## Record set
........

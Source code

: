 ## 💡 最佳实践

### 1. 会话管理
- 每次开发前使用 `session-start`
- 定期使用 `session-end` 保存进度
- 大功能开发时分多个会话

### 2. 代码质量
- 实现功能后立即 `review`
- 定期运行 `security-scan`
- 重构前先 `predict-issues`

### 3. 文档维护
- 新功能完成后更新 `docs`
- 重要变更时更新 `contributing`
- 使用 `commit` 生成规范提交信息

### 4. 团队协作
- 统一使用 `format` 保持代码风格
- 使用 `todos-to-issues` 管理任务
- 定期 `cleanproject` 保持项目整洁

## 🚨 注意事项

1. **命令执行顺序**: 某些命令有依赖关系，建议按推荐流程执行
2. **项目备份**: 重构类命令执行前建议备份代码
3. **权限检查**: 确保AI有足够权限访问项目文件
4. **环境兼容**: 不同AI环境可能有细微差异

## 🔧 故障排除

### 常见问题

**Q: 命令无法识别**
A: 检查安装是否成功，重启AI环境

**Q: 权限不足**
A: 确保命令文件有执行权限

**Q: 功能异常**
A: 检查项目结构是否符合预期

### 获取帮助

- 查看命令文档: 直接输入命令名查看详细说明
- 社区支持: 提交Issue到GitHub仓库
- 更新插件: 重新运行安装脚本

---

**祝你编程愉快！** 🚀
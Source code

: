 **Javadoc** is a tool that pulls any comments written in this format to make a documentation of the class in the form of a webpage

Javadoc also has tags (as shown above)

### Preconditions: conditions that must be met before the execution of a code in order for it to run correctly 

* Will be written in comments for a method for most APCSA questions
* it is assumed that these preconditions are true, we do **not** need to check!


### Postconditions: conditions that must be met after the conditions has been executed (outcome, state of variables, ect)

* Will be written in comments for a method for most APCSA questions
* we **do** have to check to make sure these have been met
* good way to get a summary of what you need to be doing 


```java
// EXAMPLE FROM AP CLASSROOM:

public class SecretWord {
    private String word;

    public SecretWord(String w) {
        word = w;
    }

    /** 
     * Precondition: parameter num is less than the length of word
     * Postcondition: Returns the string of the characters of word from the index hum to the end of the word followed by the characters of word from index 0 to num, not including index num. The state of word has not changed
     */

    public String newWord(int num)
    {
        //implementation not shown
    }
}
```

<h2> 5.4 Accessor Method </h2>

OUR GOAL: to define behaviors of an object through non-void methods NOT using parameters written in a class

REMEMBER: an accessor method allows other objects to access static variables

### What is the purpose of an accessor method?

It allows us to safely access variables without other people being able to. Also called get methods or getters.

........

From the entries above, extract each line containing "other".

## Task response
REMEMBER: an accessor method allows other objects to access static variables
It allows us to safely access variables without other people being able to. Also called get methods or getters.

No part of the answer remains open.